• [Task prompt]:
Restate the entries below verbatim.

Source data
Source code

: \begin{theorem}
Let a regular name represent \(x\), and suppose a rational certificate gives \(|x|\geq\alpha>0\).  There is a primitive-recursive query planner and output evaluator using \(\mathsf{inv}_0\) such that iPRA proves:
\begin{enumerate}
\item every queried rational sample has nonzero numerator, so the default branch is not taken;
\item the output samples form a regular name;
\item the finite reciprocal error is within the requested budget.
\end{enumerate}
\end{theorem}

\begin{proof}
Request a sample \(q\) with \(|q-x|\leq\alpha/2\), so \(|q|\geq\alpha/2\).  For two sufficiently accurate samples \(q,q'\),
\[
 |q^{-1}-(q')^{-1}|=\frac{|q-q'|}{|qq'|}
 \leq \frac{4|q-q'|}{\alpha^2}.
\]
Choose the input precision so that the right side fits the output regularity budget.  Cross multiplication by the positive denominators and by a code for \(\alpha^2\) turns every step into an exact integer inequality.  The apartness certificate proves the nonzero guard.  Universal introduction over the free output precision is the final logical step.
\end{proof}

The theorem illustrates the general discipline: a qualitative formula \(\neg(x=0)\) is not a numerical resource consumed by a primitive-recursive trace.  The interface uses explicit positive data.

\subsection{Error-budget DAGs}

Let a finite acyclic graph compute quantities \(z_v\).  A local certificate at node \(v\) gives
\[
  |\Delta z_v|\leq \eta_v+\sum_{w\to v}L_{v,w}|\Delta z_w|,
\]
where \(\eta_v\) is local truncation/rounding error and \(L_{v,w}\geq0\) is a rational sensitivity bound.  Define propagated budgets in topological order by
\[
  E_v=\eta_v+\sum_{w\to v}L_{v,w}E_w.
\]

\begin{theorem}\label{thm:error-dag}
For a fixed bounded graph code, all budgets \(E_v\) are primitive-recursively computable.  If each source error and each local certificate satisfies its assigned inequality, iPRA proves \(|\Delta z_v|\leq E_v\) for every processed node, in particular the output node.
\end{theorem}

• [Task response]:
Source code

: \begin{theorem}
Let a regular name represent \(x\), and suppose a rational certificate gives \(|x|\geq\alpha>0\).  There is a primitive-recursive query planner and output evaluator using \(\mathsf{inv}_0\) such that iPRA proves:
\begin{enumerate}
\item every queried rational sample has nonzero numerator, so the default branch is not taken;
\item the output samples form a regular name;
\item the finite reciprocal error is within the requested budget.
\end{enumerate}
\end{theorem}

\begin{proof}
Request a sample \(q\) with \(|q-x|\leq\alpha/2\), so \(|q|\geq\alpha/2\).  For two sufficiently accurate samples \(q,q'\),
\[
 |q^{-1}-(q')^{-1}|=\frac{|q-q'|}{|qq'|}
 \leq \frac{4|q-q'|}{\alpha^2}.
\]
Choose the input precision so that the right side fits the output regularity budget.  Cross multiplication by the positive denominators and by a code for \(\alpha^2\) turns every step into an exact integer inequality.  The apartness certificate proves the nonzero guard.  Universal introduction over the free output precision is the final logical step.
\end{proof}

The theorem illustrates the general discipline: a qualitative formula \(\neg(x=0)\) is not a numerical resource consumed by a primitive-recursive trace.  The interface uses explicit positive data.

\subsection{Error-budget DAGs}

Let a finite acyclic graph compute quantities \(z_v\).  A local certificate at node \(v\) gives
\[
  |\Delta z_v|\leq \eta_v+\sum_{w\to v}L_{v,w}|\Delta z_w|,
\]
where \(\eta_v\) is local truncation/rounding error and \(L_{v,w}\geq0\) is a rational sensitivity bound.  Define propagated budgets in topological order by
\[
  E_v=\eta_v+\sum_{w\to v}L_{v,w}E_w.
\]

\begin{theorem}\label{thm:error-dag}
For a fixed bounded graph code, all budgets \(E_v\) are primitive-recursively computable.  If each source error and each local certificate satisfies its assigned inequality, iPRA proves \(|\Delta z_v|\leq E_v\) for every processed node, in particular the output node.
\end{theorem}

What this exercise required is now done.